Morning, readers. Hope you have something fun planned for the weekend—drinking beer at SAVOR or some other libatious activity. (And yes, I realize libatious is an iffy word at best, but seriously, it should be upgraded to full-fledged legitimacy.)

Who’s afraid of the big bad Tea Party? Not Harry Reid (D-Nev.). According to a Daily Kos/Research 2000 poll released yesterday, the Senate Majority Leader is ahead of his Tea Party and GOP challengers in advance of November’s general elections. In recent months Reid had been considered an underdog in his quest for a fifth term in the Senate.

Vanity Fair’s got a scathing profile of Sally Quinn, formerly of that other paper in Washington. In sum: she’s a social-climbing, husband-stealing, self-important she-wolf who used the power of the pen to air her dirty laundry and rip presidents she didn’t feel were sufficiently receptive to her overtures. The nerve of these interlopers, failing to express gratitude when the doyenne of the Washington establishment offers to show them the ropes.

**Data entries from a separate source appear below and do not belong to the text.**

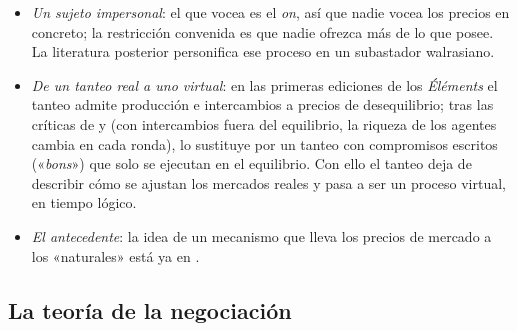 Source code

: \documentclass[11pt]{article}
\begin{document}
\begin{itemize}
\item \emph{Un sujeto impersonal}: el que vocea es el \emph{on}, así que nadie vocea los precios en concreto; la restricción convenida es que nadie ofrezca más de lo que posee. La literatura posterior personifica ese proceso en un subastador walrasiano.
\item \emph{De un tanteo real a uno virtual}: en las primeras ediciones de los \emph{Éléments} el tanteo admite producción e intercambios a precios de desequilibrio; tras las críticas de  y  (con intercambios fuera del equilibrio, la riqueza de los agentes cambia en cada ronda),  lo sustituye por un tanteo con compromisos escritos («\emph{bons}») que solo se ejecutan en el equilibrio\nocite{Walker1987Tatonnement}. Con ello el tanteo deja de describir cómo se ajustan los mercados reales y pasa a ser un proceso virtual, en tiempo lógico.
\item \emph{El antecedente}: la idea de un mecanismo que lleva los precios de mercado a los «naturales» está ya en \textcite[libro~I, cap.~VII]{Smith1776Wealth}.
\end{itemize}

\subsection{La teoría de la negociación}\label{anexo:negociacion}
\end{document}
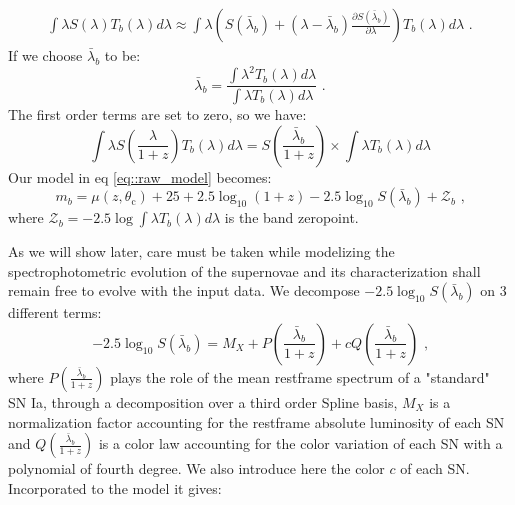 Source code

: \documentclass[\docopts]{\docclass}
\begin{document}
\begin{equation}
\begin{split}
\int \lambda S(\lambda) T_b(\lambda) d\lambda \approx \int \lambda \left( S(\bar\lambda_b ) +(\lambda - \bar\lambda_b )\frac{\partial S(\bar\lambda_b )}{\partial \lambda} \right) T_b(\lambda) d\lambda \text{ .}
\end{split}
\end{equation}
If we choose $\bar\lambda_b $ to be:
\begin{equation}
  \bar\lambda_b  = \frac{\int \lambda^2 T_b(\lambda) d\lambda}{\int \lambda T_b(\lambda) d\lambda} \text{ .}
\end{equation}
The first order terms are set to zero, so we have:
\begin{equation}
\int \lambda S(\frac{\lambda}{1+z}) T_b(\lambda) d\lambda = S(\frac{\bar\lambda_b }{1+z}) \times \int \lambda T_b(\lambda) d\lambda
\end{equation}
Our model in eq \ref{eq::raw_model} becomes:          
\begin{equation}
  m_b = \mu(z, \theta_\text{c}) + 25 + 2.5\log_{10}(1+z) - 2.5 \log_{10} S(\bar\lambda_b ) + \mathcal{Z}_b \text{ ,}
\end{equation}
where $\mathcal{Z}_b = -2.5 \log \int \lambda T_b(\lambda) d\lambda$ is the band zeropoint.

As we will show later, care must be taken while modelizing the spectrophotometric evolution of the supernovae and its characterization shall remain free to evolve with the input data.
We decompose $-2.5\log_{10}S(\bar\lambda_b)$ on 3 different terms:
\begin{equation}
-2.5\log_{10}S(\bar\lambda_b) = M_X + P(\frac{\bar\lambda_b}{1+z}) + cQ(\frac{\bar\lambda_b}{1+z}) \text{ ,}
\end{equation}
where $P(\frac{\bar\lambda_b}{1+z})$ plays the role of the mean restframe spectrum of a "standard" SN Ia, through a decomposition over a third order Spline basis, $M_X$ is a normalization factor accounting for the restframe absolute luminosity of each SN and $Q(\frac{\bar\lambda_b}{1+z})$ is a color law accounting for the color variation of each SN with a polynomial of fourth degree.
We also introduce here the color $c$ of each SN.
Incorporated to the model it gives:
\end{document}
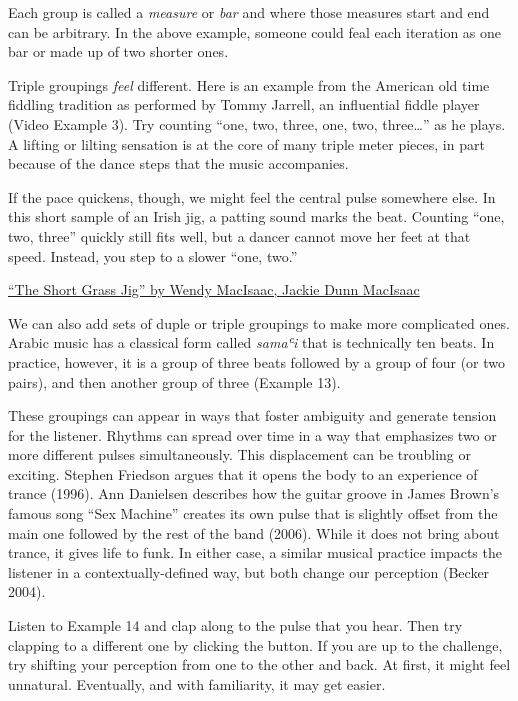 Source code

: \documentclass[twoside]{article}
\begin{document}
Each group is called a \emph{measure} or \emph{bar} and where those
measures start and end can be arbitrary. In the above example, someone
could feal each iteration as one bar or made up of two shorter ones.

Triple groupings \emph{feel} different. Here is an example from the
American old time fiddling tradition as performed by Tommy Jarrell, an
influential fiddle player (Video Example 3). Try counting ``one, two, three, one, two,
three\ldots{}'' as he plays. A lifting or lilting sensation is at the
core of many triple meter pieces, in part because of the dance steps
that the music accompanies.

If the pace quickens, though, we might feel the central pulse somewhere
else. In this short sample of an Irish jig, a patting sound marks the
beat. Counting ``one, two, three'' quickly still fits well, but a dancer
cannot move her feet at that speed. Instead, you step to a slower ``one,
two.''

\href{https://folkways.si.edu/wendy-macisaac-fiddle-jackie-dunn-macisaac-piano/the-short-grassjig/the-braes-of-elchies-jig/traditional-jig/gallaghers-jig/the-pibroch-of-odonal-dubh/celtic-old-time-world/music/track/smithsonian}{``The
Short Grass Jig'' by Wendy MacIsaac, Jackie Dunn MacIsaac}

We can also add sets of duple or triple groupings to make more
complicated ones. Arabic music has a classical form called \emph{samaʿi}
that is technically ten beats. In practice, however, it is a group of
three beats followed by a group of four (or two pairs), and then another
group of three (Example 13).

These groupings can appear in ways that foster ambiguity and generate
tension for the listener. Rhythms can spread over time in a way that
emphasizes two or more different pulses simultaneously. This
displacement can be troubling or exciting. Stephen Friedson argues that
it opens the body to an experience of trance (1996). Ann Danielsen
describes how the guitar groove in James Brown's famous song ``Sex
Machine'' creates its own pulse that is slightly offset from the main
one followed by the rest of the band (2006). While it does not bring
about trance, it gives life to funk. In either case, a similar musical
practice impacts the listener in a contextually-defined way, but both
change our perception (Becker 2004).

Listen to Example 14 and clap along to the pulse that you hear. Then
try clapping to a different one by clicking the button. If you are up to
the challenge, try shifting your perception from one to the other and
back. At first, it might feel unnatural. Eventually, and with
familiarity, it may get easier.
\end{document}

That woman you saw covered in black shit outside the White House the other day? It was Q’orianka Kilcher, best known for playing Pocahontas in ‘The New Word’ and presently in “Princess Kaiulani,” playing the title role. Getting arrested for staging a protest is one way to promote your movie.

Women, rejoice: Today in 1919, we gained the right to vote, with the passage of the 19th Constitutional Amendment. Three women were among the recipients of the first Pulitzer Prizes awarded, in 1917. Also on June 4, the People’s Libration Army violently ended the month-and-a-half long Tiananmen Square protests in Beijing in 1989. And speaking of Communists, Massachusetts became the first state in the Union to set a minimum wage.